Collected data
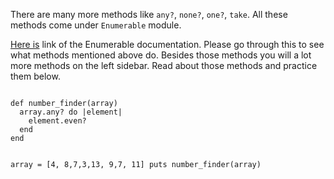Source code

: There are many more methods like `any?`, `none?`, `one?`,
`take`. All these methods come under `Enumerable` module.

[Here is](https://ruby-doc.org/core-3.1.2/Enumerable.html)
link of the Enumerable documentation.
Please go through this to see what methods mentioned above do.
Besides those methods you will a lot more methods on the left sidebar. Read about those methods and practice them below.

<Editor lang="ruby">
<code>
def number_finder(array)
  array.any? do |element|
    element.even?
  end
end

array = [4, 8,7,3,13, 9,7, 11]
puts number_finder(array)
</code>
</Editor>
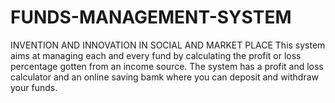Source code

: # FUNDS-MANAGEMENT-SYSTEM
INVENTION AND INNOVATION IN SOCIAL AND MARKET PLACE
This system aims at managing each and every fund by calculating the profit or loss percentage gotten from an income source.
The system has a profit and loss calculator and an online saving bamk where you can deposit and withdraw your funds.
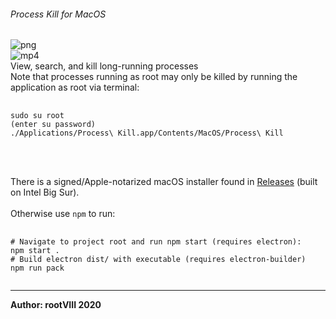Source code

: ###### Process Kill for MacOS
<img src="https://user-images.githubusercontent.com/30498791/126584573-76637f2f-d7ca-48d5-ae95-ec9cca399b0a.png" alt="png">
<br>
<img src="https://user-images.githubusercontent.com/30498791/126584464-3c705675-200c-4806-af39-f10241f324bd.gif" alt="mp4">
<br>
View, search, and kill long-running processes
<br>
Note that processes running as root may only be killed by running the application as root via terminal:
<pre>
  <code>
sudo su root
(enter su password)
./Applications/Process\ Kill.app/Contents/MacOS/Process\ Kill  
  </code>
</pre>
<br>
<br>
There is a signed/Apple-notarized macOS installer found in
<a href="https://github.com/rootVIII/process_kill/releases/tag/v1.0">Releases</a> (built on Intel Big Sur).
<br>
<br>
Otherwise use <code>npm</code> to run:
<pre>
  <code>
# Navigate to project root and run npm start (requires electron):
npm start .
# Build electron dist/ with executable (requires electron-builder)
npm run pack
  </code>
</pre>
<hr>
<b>Author: rootVIII 2020</b><br>
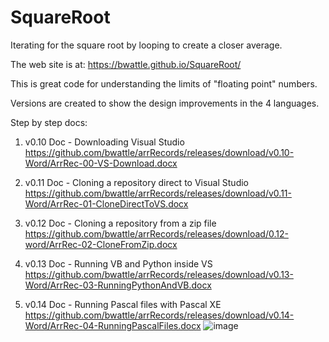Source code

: # SquareRoot
Iterating for the square root by looping to create a closer average.

The web site is at: https://bwattle.github.io/SquareRoot/

This is great code for understanding the limits of "floating point" numbers.

Versions are created to show the design improvements in the 4 languages.

Step by step docs:
1. v0.10 Doc - Downloading Visual Studio
https://github.com/bwattle/arrRecords/releases/download/v0.10-Word/ArrRec-00-VS-Download.docx

2. v0.11 Doc - Cloning a repository direct to Visual Studio
https://github.com/bwattle/arrRecords/releases/download/v0.11-Word/ArrRec-01-CloneDirectToVS.docx
  
3. v0.12 Doc - Cloning a repository from a zip file 
https://github.com/bwattle/arrRecords/releases/download/0.12-word/ArrRec-02-CloneFromZip.docx
 
4.  v0.13 Doc - Running VB and Python inside VS
https://github.com/bwattle/arrRecords/releases/download/v0.13-Word/ArrRec-03-RunningPythonAndVB.docx

5.  v0.14 Doc - Running Pascal files with Pascal XE
https://github.com/bwattle/arrRecords/releases/download/v0.14-Word/ArrRec-04-RunningPascalFiles.docx
![image](https://user-images.githubusercontent.com/45184841/134661105-2c50c401-227c-42f4-bd55-959786bb880d.png)
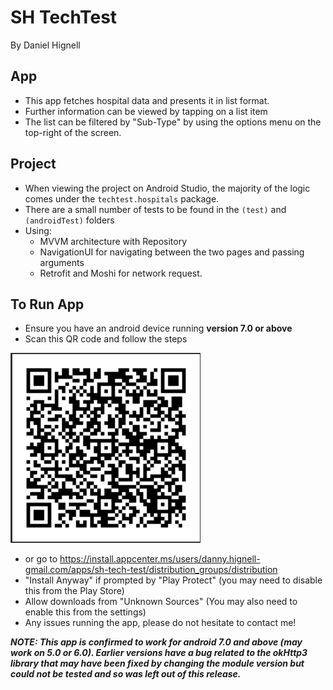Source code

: # SH TechTest
By Daniel Hignell

## App
- This app fetches hospital data and presents it in list format.
- Further information can be viewed by tapping on a list item
- The list can be filtered by "Sub-Type" by using the options menu on the top-right of the screen.

## Project
- When viewing the project on Android Studio, the majority of the logic comes under the `techtest.hospitals` package.
- There are a small number of tests to be found in the `(test)` and `(androidTest)` folders
- Using:
  - MVVM architecture with Repository
  - NavigationUI for navigating between the two pages and passing arguments
  - Retrofit and Moshi for network request.

## To Run App

- Ensure you have an android device running **version 7.0 or above**
- Scan this QR code and follow the steps 

![Scan](https://github.com/DanJH123/shTechTest/blob/main/download.png?raw=true) 

- or go to https://install.appcenter.ms/users/danny.hignell-gmail.com/apps/sh-tech-test/distribution_groups/distribution
- "Install Anyway" if prompted by "Play Protect" (you may need to disable this from the Play Store)
- Allow downloads from "Unknown Sources" (You may also need to enable this from the settings)
- Any issues running the app, please do not hesitate to contact me!

***NOTE: This app is confirmed to work for android 7.0 and above (may work on 5.0 or 6.0). Earlier versions have a bug related to the okHttp3 library that may have been fixed by changing the module version but could not be tested and so was left out of this release.***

**WHAT THIS TASK INVOLVES**
With the first line being the one containing "- When viewing" and the last line the one containing "- Scan this QR code and follow the steps", transcribe exactly the lines above that fall in that range.

**EXPECTED ANSWER**
- When viewing the project on Android Studio, the majority of the logic comes under the `techtest.hospitals` package.
- There are a small number of tests to be found in the `(test)` and `(androidTest)` folders
- Using:
  - MVVM architecture with Repository
  - NavigationUI for navigating between the two pages and passing arguments
  - Retrofit and Moshi for network request.

## To Run App

- Ensure you have an android device running **version 7.0 or above**
- Scan this QR code and follow the steps 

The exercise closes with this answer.